> [Data to use]
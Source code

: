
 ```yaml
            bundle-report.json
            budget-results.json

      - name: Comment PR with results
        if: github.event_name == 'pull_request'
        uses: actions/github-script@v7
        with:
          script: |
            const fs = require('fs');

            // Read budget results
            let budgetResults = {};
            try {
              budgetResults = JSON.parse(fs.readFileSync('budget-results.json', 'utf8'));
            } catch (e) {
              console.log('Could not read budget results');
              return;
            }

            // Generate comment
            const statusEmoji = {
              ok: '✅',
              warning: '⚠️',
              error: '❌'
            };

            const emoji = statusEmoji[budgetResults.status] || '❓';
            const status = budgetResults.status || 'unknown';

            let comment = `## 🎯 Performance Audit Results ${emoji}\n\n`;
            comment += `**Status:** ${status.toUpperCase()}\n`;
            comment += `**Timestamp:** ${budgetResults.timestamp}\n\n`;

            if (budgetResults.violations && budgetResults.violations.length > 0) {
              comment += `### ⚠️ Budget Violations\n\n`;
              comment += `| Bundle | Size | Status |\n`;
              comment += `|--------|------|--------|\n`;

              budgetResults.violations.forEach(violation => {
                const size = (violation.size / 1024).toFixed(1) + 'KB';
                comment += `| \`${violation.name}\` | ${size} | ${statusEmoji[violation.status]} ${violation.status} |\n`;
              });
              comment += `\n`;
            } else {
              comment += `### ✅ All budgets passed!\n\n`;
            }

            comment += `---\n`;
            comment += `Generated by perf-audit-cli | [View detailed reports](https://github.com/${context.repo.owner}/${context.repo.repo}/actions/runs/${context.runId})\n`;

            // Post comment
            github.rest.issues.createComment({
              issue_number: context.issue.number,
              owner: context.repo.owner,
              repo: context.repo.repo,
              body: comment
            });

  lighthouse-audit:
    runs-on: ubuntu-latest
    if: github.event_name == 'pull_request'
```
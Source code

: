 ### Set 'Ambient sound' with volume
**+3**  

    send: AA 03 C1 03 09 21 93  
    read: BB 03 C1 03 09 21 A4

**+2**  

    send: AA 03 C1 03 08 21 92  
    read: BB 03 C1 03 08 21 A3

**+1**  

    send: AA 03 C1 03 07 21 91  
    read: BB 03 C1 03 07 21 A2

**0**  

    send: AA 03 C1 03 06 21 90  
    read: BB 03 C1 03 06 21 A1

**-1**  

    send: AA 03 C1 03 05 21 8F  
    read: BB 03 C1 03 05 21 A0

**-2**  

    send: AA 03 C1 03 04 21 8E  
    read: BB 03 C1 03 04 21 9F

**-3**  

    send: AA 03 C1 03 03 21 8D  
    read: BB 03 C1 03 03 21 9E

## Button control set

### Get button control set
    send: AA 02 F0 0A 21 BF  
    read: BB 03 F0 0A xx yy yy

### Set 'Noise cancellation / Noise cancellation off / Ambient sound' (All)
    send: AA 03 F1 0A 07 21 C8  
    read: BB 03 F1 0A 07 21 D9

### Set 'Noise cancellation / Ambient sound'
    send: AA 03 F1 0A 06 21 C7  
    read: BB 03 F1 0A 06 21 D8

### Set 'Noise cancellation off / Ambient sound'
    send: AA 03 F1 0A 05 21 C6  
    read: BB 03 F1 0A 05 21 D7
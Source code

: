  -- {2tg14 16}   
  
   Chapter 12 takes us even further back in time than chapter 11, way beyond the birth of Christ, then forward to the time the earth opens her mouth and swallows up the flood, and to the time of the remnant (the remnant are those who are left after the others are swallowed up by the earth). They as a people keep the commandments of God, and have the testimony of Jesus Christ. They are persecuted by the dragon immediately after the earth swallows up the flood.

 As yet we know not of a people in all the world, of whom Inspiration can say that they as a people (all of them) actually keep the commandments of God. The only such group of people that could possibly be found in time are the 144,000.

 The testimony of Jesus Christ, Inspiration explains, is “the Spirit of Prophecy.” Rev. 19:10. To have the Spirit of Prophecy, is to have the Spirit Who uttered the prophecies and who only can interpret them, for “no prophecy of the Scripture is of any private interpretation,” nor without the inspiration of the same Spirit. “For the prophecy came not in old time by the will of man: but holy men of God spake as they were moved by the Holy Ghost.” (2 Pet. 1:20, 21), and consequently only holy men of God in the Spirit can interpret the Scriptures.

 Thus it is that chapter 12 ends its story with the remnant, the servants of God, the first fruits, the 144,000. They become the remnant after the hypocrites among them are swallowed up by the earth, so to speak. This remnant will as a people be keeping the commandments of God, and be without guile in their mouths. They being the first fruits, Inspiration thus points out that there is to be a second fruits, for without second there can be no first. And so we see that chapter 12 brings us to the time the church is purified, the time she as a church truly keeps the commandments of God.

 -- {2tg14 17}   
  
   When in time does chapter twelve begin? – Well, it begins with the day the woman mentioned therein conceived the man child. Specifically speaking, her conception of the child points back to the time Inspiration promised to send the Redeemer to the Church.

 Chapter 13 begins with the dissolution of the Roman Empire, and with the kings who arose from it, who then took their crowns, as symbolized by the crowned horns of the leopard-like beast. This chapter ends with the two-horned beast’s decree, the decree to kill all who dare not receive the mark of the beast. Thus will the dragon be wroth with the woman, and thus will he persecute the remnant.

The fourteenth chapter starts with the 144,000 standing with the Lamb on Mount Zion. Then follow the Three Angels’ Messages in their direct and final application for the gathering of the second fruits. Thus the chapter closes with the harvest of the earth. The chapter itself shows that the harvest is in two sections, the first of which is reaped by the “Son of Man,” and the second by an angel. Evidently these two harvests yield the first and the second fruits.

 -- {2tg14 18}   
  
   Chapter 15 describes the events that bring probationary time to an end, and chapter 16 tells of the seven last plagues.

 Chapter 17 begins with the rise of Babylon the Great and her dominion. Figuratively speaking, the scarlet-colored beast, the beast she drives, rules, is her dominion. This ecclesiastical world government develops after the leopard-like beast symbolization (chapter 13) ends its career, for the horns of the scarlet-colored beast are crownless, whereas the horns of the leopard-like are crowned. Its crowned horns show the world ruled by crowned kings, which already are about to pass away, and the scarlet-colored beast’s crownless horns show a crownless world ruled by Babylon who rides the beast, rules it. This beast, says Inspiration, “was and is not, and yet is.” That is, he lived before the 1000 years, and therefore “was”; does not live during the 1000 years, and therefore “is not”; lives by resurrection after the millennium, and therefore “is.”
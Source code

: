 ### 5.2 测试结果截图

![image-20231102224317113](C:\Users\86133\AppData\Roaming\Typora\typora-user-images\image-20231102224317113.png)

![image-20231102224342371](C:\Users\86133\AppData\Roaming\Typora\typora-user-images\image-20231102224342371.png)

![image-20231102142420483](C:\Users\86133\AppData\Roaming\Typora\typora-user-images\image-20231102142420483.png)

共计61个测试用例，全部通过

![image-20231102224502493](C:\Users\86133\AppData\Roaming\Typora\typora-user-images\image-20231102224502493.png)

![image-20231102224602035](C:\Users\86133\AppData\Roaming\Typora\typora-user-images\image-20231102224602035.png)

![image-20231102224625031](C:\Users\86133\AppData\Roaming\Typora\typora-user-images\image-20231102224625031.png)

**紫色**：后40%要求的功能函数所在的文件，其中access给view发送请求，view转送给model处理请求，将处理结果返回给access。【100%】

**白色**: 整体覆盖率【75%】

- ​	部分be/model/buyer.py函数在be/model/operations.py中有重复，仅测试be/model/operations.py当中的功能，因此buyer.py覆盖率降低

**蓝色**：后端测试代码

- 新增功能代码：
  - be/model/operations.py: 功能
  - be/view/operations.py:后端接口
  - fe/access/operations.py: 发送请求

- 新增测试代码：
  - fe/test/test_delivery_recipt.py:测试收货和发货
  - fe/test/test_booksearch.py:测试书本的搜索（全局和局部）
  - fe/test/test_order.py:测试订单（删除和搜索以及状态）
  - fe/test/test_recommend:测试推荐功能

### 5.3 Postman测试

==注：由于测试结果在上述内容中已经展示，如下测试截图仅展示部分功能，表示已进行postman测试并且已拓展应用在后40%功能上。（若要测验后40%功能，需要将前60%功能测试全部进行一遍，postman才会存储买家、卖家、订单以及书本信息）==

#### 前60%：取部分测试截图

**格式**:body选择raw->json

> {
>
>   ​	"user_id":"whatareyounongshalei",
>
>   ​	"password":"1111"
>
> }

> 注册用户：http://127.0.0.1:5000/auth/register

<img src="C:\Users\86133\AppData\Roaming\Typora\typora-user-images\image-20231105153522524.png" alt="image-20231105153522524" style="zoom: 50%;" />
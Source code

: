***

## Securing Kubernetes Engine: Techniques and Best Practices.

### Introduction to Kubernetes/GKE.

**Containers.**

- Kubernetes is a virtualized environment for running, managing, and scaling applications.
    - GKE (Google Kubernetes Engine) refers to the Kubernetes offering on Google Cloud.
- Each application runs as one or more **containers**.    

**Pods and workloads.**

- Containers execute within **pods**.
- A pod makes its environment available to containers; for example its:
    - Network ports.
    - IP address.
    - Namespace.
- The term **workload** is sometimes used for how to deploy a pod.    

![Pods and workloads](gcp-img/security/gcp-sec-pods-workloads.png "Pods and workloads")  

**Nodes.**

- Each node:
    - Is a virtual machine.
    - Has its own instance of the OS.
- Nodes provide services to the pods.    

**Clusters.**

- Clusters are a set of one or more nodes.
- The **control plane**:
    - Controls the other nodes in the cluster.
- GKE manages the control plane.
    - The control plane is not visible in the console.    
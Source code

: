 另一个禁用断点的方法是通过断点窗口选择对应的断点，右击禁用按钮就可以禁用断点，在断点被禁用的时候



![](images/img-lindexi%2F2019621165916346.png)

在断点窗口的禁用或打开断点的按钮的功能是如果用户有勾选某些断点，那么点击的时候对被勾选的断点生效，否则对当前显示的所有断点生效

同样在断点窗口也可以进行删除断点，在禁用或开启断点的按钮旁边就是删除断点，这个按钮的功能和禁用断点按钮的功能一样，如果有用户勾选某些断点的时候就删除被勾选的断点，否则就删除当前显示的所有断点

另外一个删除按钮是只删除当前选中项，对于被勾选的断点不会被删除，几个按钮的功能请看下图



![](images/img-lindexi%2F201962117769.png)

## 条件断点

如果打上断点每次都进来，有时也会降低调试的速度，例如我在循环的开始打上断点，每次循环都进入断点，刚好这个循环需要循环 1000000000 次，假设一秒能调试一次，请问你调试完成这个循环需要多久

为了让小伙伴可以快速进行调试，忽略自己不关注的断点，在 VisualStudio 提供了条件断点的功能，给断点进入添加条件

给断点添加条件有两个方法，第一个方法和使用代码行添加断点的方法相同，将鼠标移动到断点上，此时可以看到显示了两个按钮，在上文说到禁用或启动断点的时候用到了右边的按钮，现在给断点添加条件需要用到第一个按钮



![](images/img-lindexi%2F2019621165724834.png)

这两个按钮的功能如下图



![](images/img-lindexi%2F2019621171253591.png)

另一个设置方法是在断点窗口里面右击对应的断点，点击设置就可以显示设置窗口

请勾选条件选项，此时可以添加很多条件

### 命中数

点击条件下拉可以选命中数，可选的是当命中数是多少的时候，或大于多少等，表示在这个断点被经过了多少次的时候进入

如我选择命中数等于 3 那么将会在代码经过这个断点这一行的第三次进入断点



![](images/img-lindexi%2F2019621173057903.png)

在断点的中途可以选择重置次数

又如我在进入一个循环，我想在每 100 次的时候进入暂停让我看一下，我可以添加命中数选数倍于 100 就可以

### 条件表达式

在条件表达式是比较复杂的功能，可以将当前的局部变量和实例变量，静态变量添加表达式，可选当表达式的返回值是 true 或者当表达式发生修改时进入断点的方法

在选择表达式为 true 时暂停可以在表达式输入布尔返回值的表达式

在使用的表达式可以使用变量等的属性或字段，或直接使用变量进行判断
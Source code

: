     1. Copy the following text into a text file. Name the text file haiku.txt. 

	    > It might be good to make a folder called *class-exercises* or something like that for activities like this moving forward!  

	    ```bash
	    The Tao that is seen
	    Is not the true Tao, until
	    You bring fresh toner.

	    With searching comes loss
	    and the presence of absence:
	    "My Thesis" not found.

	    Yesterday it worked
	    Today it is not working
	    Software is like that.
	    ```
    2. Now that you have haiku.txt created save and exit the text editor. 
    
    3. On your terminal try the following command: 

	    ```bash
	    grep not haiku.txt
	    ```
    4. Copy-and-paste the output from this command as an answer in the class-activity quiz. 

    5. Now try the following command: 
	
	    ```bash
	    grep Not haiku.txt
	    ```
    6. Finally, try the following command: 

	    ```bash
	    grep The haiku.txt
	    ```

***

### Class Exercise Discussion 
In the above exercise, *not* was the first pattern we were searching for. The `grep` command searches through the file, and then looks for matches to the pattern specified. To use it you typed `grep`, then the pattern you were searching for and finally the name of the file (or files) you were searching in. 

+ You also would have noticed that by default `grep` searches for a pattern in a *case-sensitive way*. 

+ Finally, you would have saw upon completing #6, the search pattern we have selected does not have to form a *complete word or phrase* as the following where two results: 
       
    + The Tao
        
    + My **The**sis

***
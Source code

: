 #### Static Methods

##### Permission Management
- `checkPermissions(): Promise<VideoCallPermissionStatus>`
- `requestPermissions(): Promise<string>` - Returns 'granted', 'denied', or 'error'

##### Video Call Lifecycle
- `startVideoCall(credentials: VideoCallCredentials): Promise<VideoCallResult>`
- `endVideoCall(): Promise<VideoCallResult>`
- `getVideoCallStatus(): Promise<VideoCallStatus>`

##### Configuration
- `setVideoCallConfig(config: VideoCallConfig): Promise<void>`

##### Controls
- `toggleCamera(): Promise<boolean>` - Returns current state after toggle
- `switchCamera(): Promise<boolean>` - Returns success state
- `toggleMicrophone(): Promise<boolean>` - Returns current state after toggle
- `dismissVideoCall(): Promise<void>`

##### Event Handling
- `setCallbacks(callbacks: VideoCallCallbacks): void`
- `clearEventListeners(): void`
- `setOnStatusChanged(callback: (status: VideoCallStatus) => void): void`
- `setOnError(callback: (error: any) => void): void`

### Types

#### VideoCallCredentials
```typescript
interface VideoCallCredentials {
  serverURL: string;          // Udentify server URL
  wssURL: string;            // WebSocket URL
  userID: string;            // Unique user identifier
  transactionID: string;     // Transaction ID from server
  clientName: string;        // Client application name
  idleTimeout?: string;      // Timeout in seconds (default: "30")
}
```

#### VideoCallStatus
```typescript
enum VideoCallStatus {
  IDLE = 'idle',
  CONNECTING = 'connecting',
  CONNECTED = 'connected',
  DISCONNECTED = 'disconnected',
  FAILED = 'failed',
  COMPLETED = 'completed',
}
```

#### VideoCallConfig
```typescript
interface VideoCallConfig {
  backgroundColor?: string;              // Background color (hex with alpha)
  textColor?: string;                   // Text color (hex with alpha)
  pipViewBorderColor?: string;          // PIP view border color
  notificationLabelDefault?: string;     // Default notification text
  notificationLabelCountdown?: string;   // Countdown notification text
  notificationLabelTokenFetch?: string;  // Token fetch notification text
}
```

> [Problem] If a line of the entries holds the word "VideoCallResult", copy it out.

> [Completed task]
- `startVideoCall(credentials: VideoCallCredentials): Promise<VideoCallResult>`
- `endVideoCall(): Promise<VideoCallResult>`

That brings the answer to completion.